Assignment: Check every line of the data for the string "program" and copy the ones that have it.

Task material:

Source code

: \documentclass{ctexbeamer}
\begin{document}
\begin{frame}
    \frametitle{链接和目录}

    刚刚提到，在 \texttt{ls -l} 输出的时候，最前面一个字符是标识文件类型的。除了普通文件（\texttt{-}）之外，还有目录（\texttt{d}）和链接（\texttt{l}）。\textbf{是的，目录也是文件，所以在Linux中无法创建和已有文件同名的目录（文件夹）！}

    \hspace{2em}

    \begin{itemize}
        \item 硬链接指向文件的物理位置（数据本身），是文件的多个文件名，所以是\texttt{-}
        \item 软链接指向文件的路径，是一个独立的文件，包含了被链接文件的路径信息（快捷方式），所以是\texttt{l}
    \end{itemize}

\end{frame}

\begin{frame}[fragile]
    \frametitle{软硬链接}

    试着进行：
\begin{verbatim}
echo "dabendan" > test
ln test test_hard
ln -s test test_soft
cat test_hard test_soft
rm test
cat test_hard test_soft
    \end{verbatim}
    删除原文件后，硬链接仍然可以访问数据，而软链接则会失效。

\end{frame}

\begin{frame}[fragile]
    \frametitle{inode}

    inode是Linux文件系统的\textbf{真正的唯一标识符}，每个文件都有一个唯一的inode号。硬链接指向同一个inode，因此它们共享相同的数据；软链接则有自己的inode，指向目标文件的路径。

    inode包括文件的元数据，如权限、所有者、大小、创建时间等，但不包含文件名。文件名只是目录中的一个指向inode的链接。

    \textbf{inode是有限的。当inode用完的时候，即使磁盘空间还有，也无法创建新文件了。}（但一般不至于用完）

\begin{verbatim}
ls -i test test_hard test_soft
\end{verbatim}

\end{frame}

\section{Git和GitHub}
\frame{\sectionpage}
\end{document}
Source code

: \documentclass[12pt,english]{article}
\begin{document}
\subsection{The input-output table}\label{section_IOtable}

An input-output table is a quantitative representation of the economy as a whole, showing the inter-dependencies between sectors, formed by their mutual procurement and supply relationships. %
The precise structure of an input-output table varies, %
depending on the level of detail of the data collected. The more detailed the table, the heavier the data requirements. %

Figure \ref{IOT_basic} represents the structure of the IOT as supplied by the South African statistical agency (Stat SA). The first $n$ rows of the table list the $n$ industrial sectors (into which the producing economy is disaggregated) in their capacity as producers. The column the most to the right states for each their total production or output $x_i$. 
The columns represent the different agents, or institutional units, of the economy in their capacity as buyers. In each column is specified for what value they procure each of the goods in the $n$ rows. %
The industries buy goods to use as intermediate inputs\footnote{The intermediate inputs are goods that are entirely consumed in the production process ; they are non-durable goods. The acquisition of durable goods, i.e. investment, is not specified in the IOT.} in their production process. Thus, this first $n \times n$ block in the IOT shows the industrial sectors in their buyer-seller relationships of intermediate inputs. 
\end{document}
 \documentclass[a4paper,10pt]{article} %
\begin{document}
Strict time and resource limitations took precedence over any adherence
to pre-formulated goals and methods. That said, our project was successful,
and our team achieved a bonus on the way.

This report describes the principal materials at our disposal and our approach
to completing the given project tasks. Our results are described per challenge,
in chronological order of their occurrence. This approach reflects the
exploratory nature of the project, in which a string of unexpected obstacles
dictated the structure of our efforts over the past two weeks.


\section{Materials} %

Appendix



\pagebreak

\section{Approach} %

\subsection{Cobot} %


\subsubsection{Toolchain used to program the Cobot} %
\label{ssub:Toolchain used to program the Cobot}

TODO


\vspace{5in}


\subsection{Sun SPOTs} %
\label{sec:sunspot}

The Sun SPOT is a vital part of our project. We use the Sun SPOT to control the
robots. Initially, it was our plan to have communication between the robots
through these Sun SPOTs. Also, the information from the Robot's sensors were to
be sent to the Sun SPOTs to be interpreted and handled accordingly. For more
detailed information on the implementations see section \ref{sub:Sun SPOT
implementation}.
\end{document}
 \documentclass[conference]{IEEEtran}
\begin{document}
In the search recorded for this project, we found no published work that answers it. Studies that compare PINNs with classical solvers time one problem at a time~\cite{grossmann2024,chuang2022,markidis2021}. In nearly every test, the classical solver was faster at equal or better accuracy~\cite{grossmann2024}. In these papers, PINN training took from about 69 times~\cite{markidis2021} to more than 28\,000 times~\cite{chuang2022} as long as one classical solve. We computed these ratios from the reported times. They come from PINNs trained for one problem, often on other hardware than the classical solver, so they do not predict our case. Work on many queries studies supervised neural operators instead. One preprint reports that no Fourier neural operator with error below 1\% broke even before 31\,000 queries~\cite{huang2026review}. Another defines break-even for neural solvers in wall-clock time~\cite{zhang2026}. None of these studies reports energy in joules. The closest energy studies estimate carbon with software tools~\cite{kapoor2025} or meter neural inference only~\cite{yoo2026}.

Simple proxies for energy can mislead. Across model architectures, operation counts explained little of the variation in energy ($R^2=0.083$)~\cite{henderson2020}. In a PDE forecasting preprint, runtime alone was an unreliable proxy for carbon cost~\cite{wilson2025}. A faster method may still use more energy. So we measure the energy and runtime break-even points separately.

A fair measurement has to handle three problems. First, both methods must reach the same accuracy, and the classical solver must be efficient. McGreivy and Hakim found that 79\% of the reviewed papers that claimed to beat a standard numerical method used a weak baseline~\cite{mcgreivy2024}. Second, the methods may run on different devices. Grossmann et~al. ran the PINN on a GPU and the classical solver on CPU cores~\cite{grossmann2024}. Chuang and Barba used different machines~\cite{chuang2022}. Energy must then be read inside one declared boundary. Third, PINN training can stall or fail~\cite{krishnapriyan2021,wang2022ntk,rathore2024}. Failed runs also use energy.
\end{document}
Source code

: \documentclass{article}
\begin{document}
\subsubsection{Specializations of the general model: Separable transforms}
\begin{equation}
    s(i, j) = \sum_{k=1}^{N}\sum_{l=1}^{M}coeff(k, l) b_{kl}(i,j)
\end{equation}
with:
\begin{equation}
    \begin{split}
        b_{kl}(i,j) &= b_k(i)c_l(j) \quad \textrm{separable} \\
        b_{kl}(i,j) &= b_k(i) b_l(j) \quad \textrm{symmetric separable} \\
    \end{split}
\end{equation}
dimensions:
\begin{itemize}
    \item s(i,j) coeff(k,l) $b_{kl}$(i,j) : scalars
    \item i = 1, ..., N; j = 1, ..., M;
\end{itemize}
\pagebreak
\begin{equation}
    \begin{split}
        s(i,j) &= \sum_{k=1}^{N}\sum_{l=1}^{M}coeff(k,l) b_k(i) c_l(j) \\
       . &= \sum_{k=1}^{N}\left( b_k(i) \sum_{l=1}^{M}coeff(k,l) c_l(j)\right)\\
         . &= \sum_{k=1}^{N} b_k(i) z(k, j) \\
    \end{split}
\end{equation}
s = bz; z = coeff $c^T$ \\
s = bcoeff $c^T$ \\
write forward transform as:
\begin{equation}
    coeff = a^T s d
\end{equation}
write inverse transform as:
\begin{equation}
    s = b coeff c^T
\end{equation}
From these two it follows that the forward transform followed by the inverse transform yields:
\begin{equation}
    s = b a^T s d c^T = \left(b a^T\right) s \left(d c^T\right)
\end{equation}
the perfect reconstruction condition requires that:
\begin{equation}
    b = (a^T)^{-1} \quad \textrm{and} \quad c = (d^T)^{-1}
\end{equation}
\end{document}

Answer space:
\subsubsection{Toolchain used to program the Cobot} %
\label{ssub:Toolchain used to program the Cobot}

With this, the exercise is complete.